EXERCISE GOAL
Only the text belongs in the copy: repeat each record exactly, without pictures.

---- DATA SHOWN

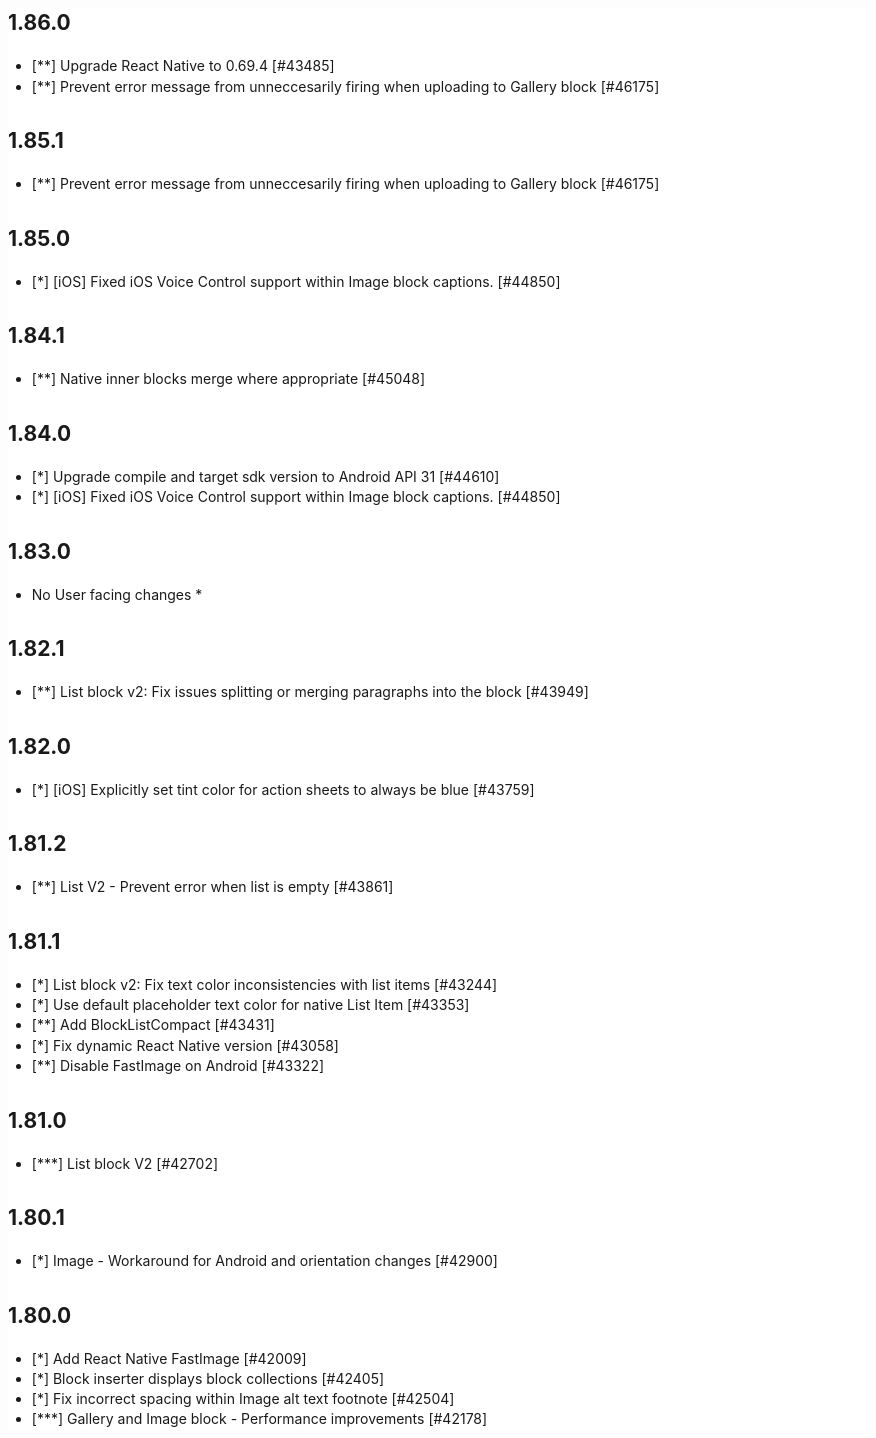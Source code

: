 ## 1.86.0
-   [**] Upgrade React Native to 0.69.4 [#43485]
-   [**] Prevent error message from unneccesarily firing when uploading to Gallery block [#46175]

## 1.85.1
-   [**] Prevent error message from unneccesarily firing when uploading to Gallery block [#46175]

## 1.85.0
-   [*] [iOS] Fixed iOS Voice Control support within Image block captions. [#44850]

## 1.84.1
-   [**] Native inner blocks merge where appropriate [#45048]

## 1.84.0
-   [*] Upgrade compile and target sdk version to Android API 31 [#44610]
-   [*] [iOS] Fixed iOS Voice Control support within Image block captions. [#44850]

## 1.83.0
* No User facing changes *

## 1.82.1
-   [**] List block v2: Fix issues splitting or merging paragraphs into the block [#43949]

## 1.82.0
-   [*] [iOS] Explicitly set tint color for action sheets to always be blue [#43759]

## 1.81.2
-   [**] List V2 - Prevent error when list is empty [#43861]

## 1.81.1
-   [*] List block v2: Fix text color inconsistencies with list items [#43244]
-   [*] Use default placeholder text color for native List Item [#43353]
-   [**] Add BlockListCompact [#43431]
-   [*] Fix dynamic React Native version [#43058]
-   [**] Disable FastImage on Android [#43322]

## 1.81.0
-   [***] List block V2 [#42702]

## 1.80.1
-   [*] Image - Workaround for Android and orientation changes [#42900]

## 1.80.0
-   [*] Add React Native FastImage [#42009]
-   [*] Block inserter displays block collections [#42405]
-   [*] Fix incorrect spacing within Image alt text footnote [#42504]
-   [***] Gallery and Image block - Performance improvements [#42178]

--------

RESULT OF THIS TASK
Source code

: ## 1.86.0
-   [**] Upgrade React Native to 0.69.4 [#43485]
-   [**] Prevent error message from unneccesarily firing when uploading to Gallery block [#46175]

## 1.85.1
-   [**] Prevent error message from unneccesarily firing when uploading to Gallery block [#46175]

## 1.85.0
-   [*] [iOS] Fixed iOS Voice Control support within Image block captions. [#44850]

## 1.84.1
-   [**] Native inner blocks merge where appropriate [#45048]

## 1.84.0
-   [*] Upgrade compile and target sdk version to Android API 31 [#44610]
-   [*] [iOS] Fixed iOS Voice Control support within Image block captions. [#44850]

## 1.83.0
* No User facing changes *

## 1.82.1
-   [**] List block v2: Fix issues splitting or merging paragraphs into the block [#43949]

## 1.82.0
-   [*] [iOS] Explicitly set tint color for action sheets to always be blue [#43759]

## 1.81.2
-   [**] List V2 - Prevent error when list is empty [#43861]

## 1.81.1
-   [*] List block v2: Fix text color inconsistencies with list items [#43244]
-   [*] Use default placeholder text color for native List Item [#43353]
-   [**] Add BlockListCompact [#43431]
-   [*] Fix dynamic React Native version [#43058]
-   [**] Disable FastImage on Android [#43322]

## 1.81.0
-   [***] List block V2 [#42702]

## 1.80.1
-   [*] Image - Workaround for Android and orientation changes [#42900]

## 1.80.0
-   [*] Add React Native FastImage [#42009]
-   [*] Block inserter displays block collections [#42405]
-   [*] Fix incorrect spacing within Image alt text footnote [#42504]
-   [***] Gallery and Image block - Performance improvements [#42178]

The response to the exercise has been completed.